# WHAT IS EXPECTED:
Print every record exactly, but leave out the pictures.

======== INPUT DATA ========

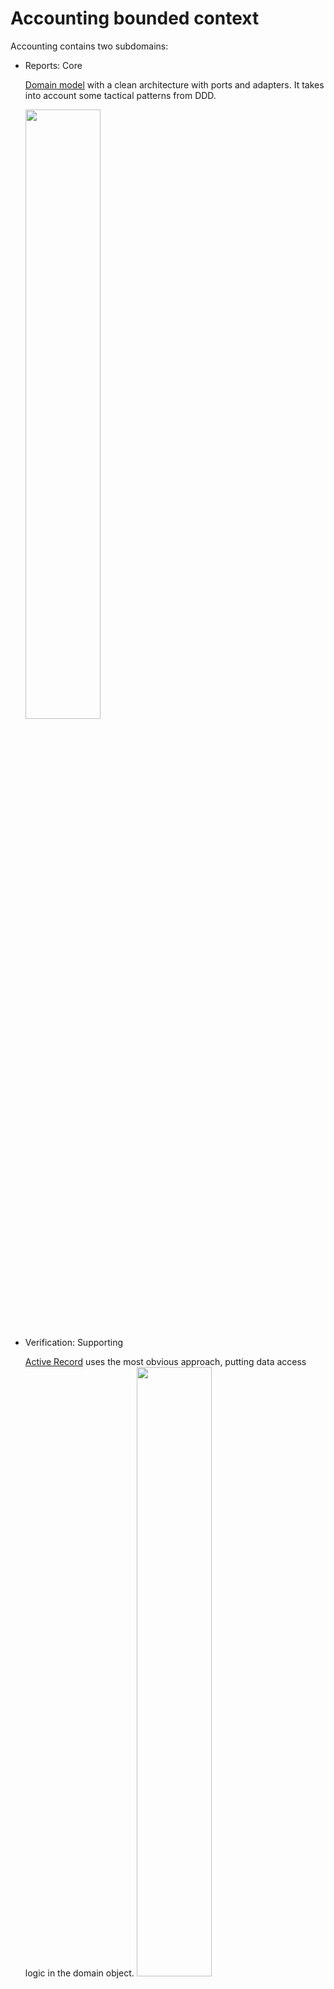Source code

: # Accounting bounded context

Accounting contains two subdomains:

- Reports: Core

  [Domain model](https://martinfowler.com/eaaCatalog/domainModel.html) with a clean architecture with ports and adapters. It takes into account some tactical patterns from DDD.

  <img src='https://github.com/zhuravlevma/nestjs-ddd-clean-architecture/assets/44276887/2be14dbf-818b-452d-a39e-0a9de80c9a6b' width='50%'>

- Verification: Supporting

  [Active Record](https://www.martinfowler.com/eaaCatalog/activeRecord.html) uses the most obvious approach, putting data access logic in the domain object.
  <img src='https://github.com/zhuravlevma/nestjs-ddd-architecture/assets/44276887/5debb30e-91df-44c6-abf0-e82d4442d0b9' width='50%'>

========

# RESULT OF THE TASK:
Source code

: # Accounting bounded context

Accounting contains two subdomains:

- Reports: Core

  [Domain model](https://martinfowler.com/eaaCatalog/domainModel.html) with a clean architecture with ports and adapters. It takes into account some tactical patterns from DDD.

  <img src='https://github.com/zhuravlevma/nestjs-ddd-clean-architecture/assets/44276887/2be14dbf-818b-452d-a39e-0a9de80c9a6b' width='50%'>

- Verification: Supporting

  [Active Record](https://www.martinfowler.com/eaaCatalog/activeRecord.html) uses the most obvious approach, putting data access logic in the domain object.
  <img src='https://github.com/zhuravlevma/nestjs-ddd-architecture/assets/44276887/5debb30e-91df-44c6-abf0-e82d4442d0b9' width='50%'>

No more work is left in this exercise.